Who's Up for a Cocktail ... on Wheels?
Thanks to food trucks, we’re used to being able to enjoy everything from edamame and escargot on a stick to tacos and giant cheese-filled Tater Tots rolling right up to us as we stroll down the street. But one on-the-spot food fancy the mobile-food movement hasn’t really taken upon itself to address — thanks, primarily, to a host of thorny alcohol-specific legal issues — is the craving for a cocktail.
Until now, that is.
At least two companies are picking up the pop-up bar gauntlet, Eater reports. Road Soda, begun by British pals Ben Scorah (a bartender) and Mark Wiseberg (a luxury sports car engineer), offers thirsty throngs of craft cocktails, both classic and exotic, from the inside of a tricked-out 1967 Airstream. The founding duo has turned the vintage vehicle into a gleaming mobile drink mecca offering, Road Soda’s website boasts, “a speak-easy cocktail bar experience with an outdoor music festival attitude.”

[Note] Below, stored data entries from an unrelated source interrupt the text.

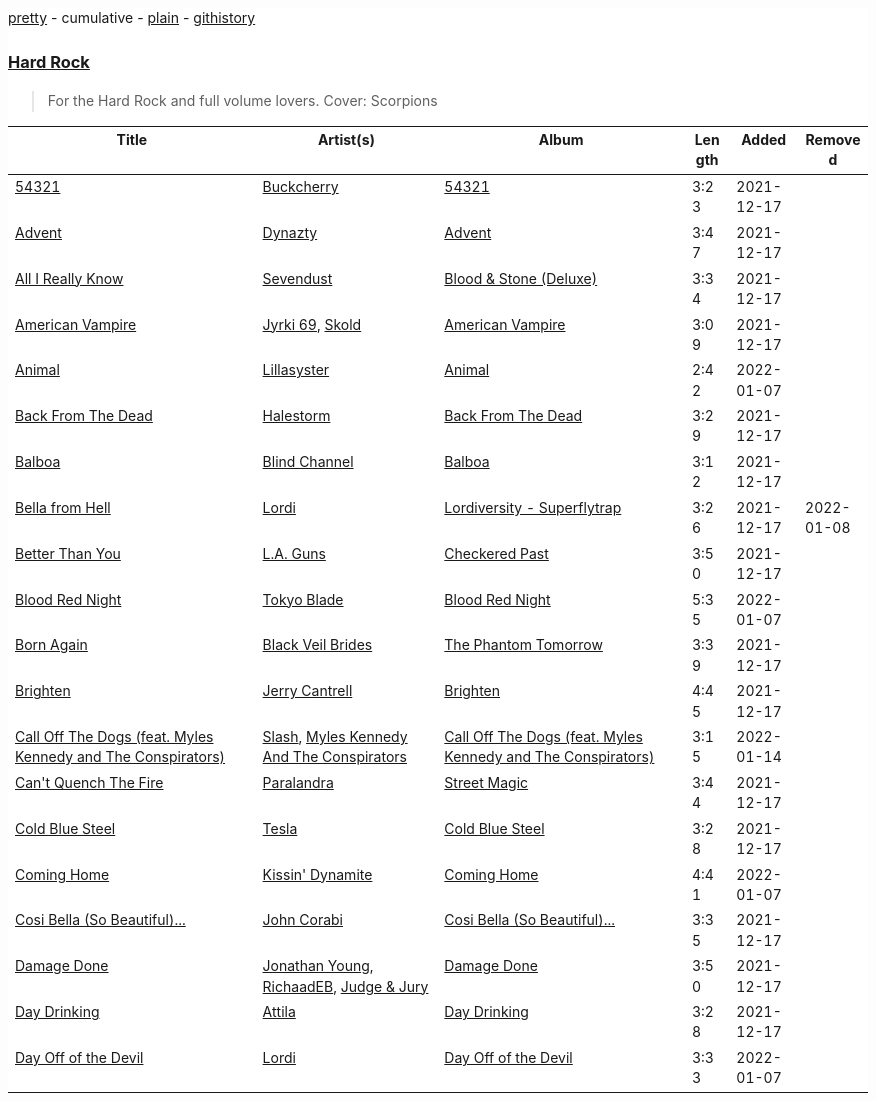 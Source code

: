 [pretty](/playlists/pretty/37i9dQZF1DX1X7WV84927n.md) - cumulative - [plain](/playlists/plain/37i9dQZF1DX1X7WV84927n) - [githistory](https://github.githistory.xyz/mackorone/spotify-playlist-archive/blob/main/playlists/plain/37i9dQZF1DX1X7WV84927n)

### [Hard Rock](https://open.spotify.com/playlist/2HA2QQOzqVmyF0ys9hz4Cw)

> For the Hard Rock and full volume lovers\. Cover: Scorpions

| Title | Artist(s) | Album | Length | Added | Removed |
|---|---|---|---|---|---|
| [54321](https://open.spotify.com/track/7uBsoJ1lIldpC0NK5qe9bv) | [Buckcherry](https://open.spotify.com/artist/0yN7xI1blow9nYIK0R8nM7) | [54321](https://open.spotify.com/album/5IQH1SedZzC0r72T7LZrnA) | 3:23 | 2021-12-17 |  |
| [Advent](https://open.spotify.com/track/2zwdGnjdIaocRWsAkqr7qt) | [Dynazty](https://open.spotify.com/artist/5deRBvKxJssHVa9n6B7tWV) | [Advent](https://open.spotify.com/album/5pkkoGxMIafuUbK2eEW8BU) | 3:47 | 2021-12-17 |  |
| [All I Really Know](https://open.spotify.com/track/69gRTJZChyDiQ8mAyHCpHv) | [Sevendust](https://open.spotify.com/artist/35Uu85Pq33mK8x1jYqsHY2) | [Blood & Stone \(Deluxe\)](https://open.spotify.com/album/42bxR4Y43Hyjr7vcQRfxBs) | 3:34 | 2021-12-17 |  |
| [American Vampire](https://open.spotify.com/track/6OeqSEh0aWLrd9gbQ3WxjC) | [Jyrki 69](https://open.spotify.com/artist/0hyO5xFVKIdGUDBDoW3Qlz), [Skold](https://open.spotify.com/artist/71Yh3iYxx17VectgWOMvUr) | [American Vampire](https://open.spotify.com/album/48GvJ2BwtulS5modsQpv2S) | 3:09 | 2021-12-17 |  |
| [Animal](https://open.spotify.com/track/3Dm8Jp7Gb9fIDHlbI0eLgI) | [Lillasyster](https://open.spotify.com/artist/34uGMERnU9XHnmQDnK03Gj) | [Animal](https://open.spotify.com/album/4HxYxmRyeZOv46xETKkWrg) | 2:42 | 2022-01-07 |  |
| [Back From The Dead](https://open.spotify.com/track/3HmacKgc27YnAfSwxGVxW2) | [Halestorm](https://open.spotify.com/artist/6om12Ev5ppgoMy3OYSoech) | [Back From The Dead](https://open.spotify.com/album/5djxJJQVLaUMKJlFMjoZg2) | 3:29 | 2021-12-17 |  |
| [Balboa](https://open.spotify.com/track/7BQd7bXMRvyXyoLFpxz0hb) | [Blind Channel](https://open.spotify.com/artist/3L58J6a7f0jyy2p6f3MSAs) | [Balboa](https://open.spotify.com/album/2lhbyagwH1TXiCgzl9JXKs) | 3:12 | 2021-12-17 |  |
| [Bella from Hell](https://open.spotify.com/track/1lg9tzQWH89iV7ZPiszEID) | [Lordi](https://open.spotify.com/artist/14SgKNlOCKAI0PfRD1HnWh) | [Lordiversity \- Superflytrap](https://open.spotify.com/album/57JVO0SCFrtS8JktJ7B6ia) | 3:26 | 2021-12-17 | 2022-01-08 |
| [Better Than You](https://open.spotify.com/track/5uLPzhFguiHJvYJuh9BAsL) | [L.A\. Guns](https://open.spotify.com/artist/22TEmHXBBLjTec2LOAuMdS) | [Checkered Past](https://open.spotify.com/album/0lWS1BH6BsRwL2i3nNZf6b) | 3:50 | 2021-12-17 |  |
| [Blood Red Night](https://open.spotify.com/track/2TNJL0sIvXx2nqcI0EOhP1) | [Tokyo Blade](https://open.spotify.com/artist/6F9tjDKhGtXlm9M4s30KD5) | [Blood Red Night](https://open.spotify.com/album/2vt1A1l52X5cVGLu3cVu89) | 5:35 | 2022-01-07 |  |
| [Born Again](https://open.spotify.com/track/6KyBxWFQ2qkPvgiBL3xpEC) | [Black Veil Brides](https://open.spotify.com/artist/6O7MpKrY91vlCd4Osi6XKs) | [The Phantom Tomorrow](https://open.spotify.com/album/5GMs2D82ElHRpVGbtUod3J) | 3:39 | 2021-12-17 |  |
| [Brighten](https://open.spotify.com/track/1LVVb5jvZ2wain2TslEFgH) | [Jerry Cantrell](https://open.spotify.com/artist/5HUFo8AH9ZILmlyKFfEMNP) | [Brighten](https://open.spotify.com/album/7w9Lq5f04y7W4rDHv1584z) | 4:45 | 2021-12-17 |  |
| [Call Off The Dogs \(feat\. Myles Kennedy and The Conspirators\)](https://open.spotify.com/track/4Ejf3NzTDbWdRGdjDq3KG4) | [Slash](https://open.spotify.com/artist/4Cqia9vrAbm7ANXbJGXsTE), [Myles Kennedy And The Conspirators](https://open.spotify.com/artist/1J0FSEQhWSMHcYqaapIjY6) | [Call Off The Dogs \(feat\. Myles Kennedy and The Conspirators\)](https://open.spotify.com/album/0Vsst77tIiNqNmCUvizQDG) | 3:15 | 2022-01-14 |  |
| [Can't Quench The Fire](https://open.spotify.com/track/6FjRGbZlb1SYXfLyYL89VB) | [Paralandra](https://open.spotify.com/artist/7hssN8A9sc1lcDaAF3vpst) | [Street Magic](https://open.spotify.com/album/0wMxXZHQMH0pvHJ93oQZTr) | 3:44 | 2021-12-17 |  |
| [Cold Blue Steel](https://open.spotify.com/track/3QzS5FkuAZRMO4SFll3s7M) | [Tesla](https://open.spotify.com/artist/0dgnITyIAN4NrmUVisvxHU) | [Cold Blue Steel](https://open.spotify.com/album/2CH2frstk7VviIIqevCL67) | 3:28 | 2021-12-17 |  |
| [Coming Home](https://open.spotify.com/track/7z5ONOQADorVwgsCZStWz4) | [Kissin' Dynamite](https://open.spotify.com/artist/2wSP2cFfkqg4LKu1pmkTWx) | [Coming Home](https://open.spotify.com/album/6GVloBPX71VWyyVt4dqFl4) | 4:41 | 2022-01-07 |  |
| [Cosi Bella \(So Beautiful\)...](https://open.spotify.com/track/3ZAWO7OexOvlBItWcsAXx0) | [John Corabi](https://open.spotify.com/artist/0danyQ9A5BKBm1YozPJhoy) | [Cosi Bella \(So Beautiful\)...](https://open.spotify.com/album/6YVffpbDzrYo9lItr25sW8) | 3:35 | 2021-12-17 |  |
| [Damage Done](https://open.spotify.com/track/5r8ZWkAeo5PSlPfpncKETr) | [Jonathan Young](https://open.spotify.com/artist/2IeMt1qx6ZVt1HFjdfE5tl), [RichaadEB](https://open.spotify.com/artist/4IF11U0nzFhAaLDGZH3vSx), [Judge & Jury](https://open.spotify.com/artist/2p1FiOhFr2sED9OxKVNRbB) | [Damage Done](https://open.spotify.com/album/5feMjfArxsii4uJHF6Tnxt) | 3:50 | 2021-12-17 |  |
| [Day Drinking](https://open.spotify.com/track/4GWC2twtSmwU4JQh1rkkkh) | [Attila](https://open.spotify.com/artist/4Uv5bceTJ2h3tLlssUNDNP) | [Day Drinking](https://open.spotify.com/album/2gOCmWCPSRONXtXHF6ALvj) | 3:28 | 2021-12-17 |  |
| [Day Off of the Devil](https://open.spotify.com/track/4wIVbbFAGfQpVO3FbIFZOU) | [Lordi](https://open.spotify.com/artist/14SgKNlOCKAI0PfRD1HnWh) | [Day Off of the Devil](https://open.spotify.com/album/0ZhVK34DyM5e1p8mEeI7kJ) | 3:33 | 2022-01-07 |  |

Using a technologically advanced, ergonomically correct and environmentally conscious cocktail system, Scorah, Wiseberg and a third partner, Mike Doyle, whom they call their “batchologist,” serve up beverages — sometimes tens of thousands a night, according to Eater. They've sold their drinks at festivals such as Art Basel in Miami and Austin’s SXSW, fashion shows (including a Stella McCartney launch in New York), corporate and industry events, and, yes, birthday parties, weddings and bar mitzvahs.
Road Soda is now poised to put the pedal to the metal and hit the road with a second customized Airstream, either in the United States or the United Kingdom, and perhaps eventually expand into Europe. And they’re not alone on the highway, Eater notes. Three restaurateurs in Boston are working to launch the Barmobile — a 1953 Flxible bus outfitted as a bar on wheels — after raising more than $41,000 via Kickstarter.
Soon wherever you go, you may look up to find your drink of choice rolling your way. Dream. Come. True.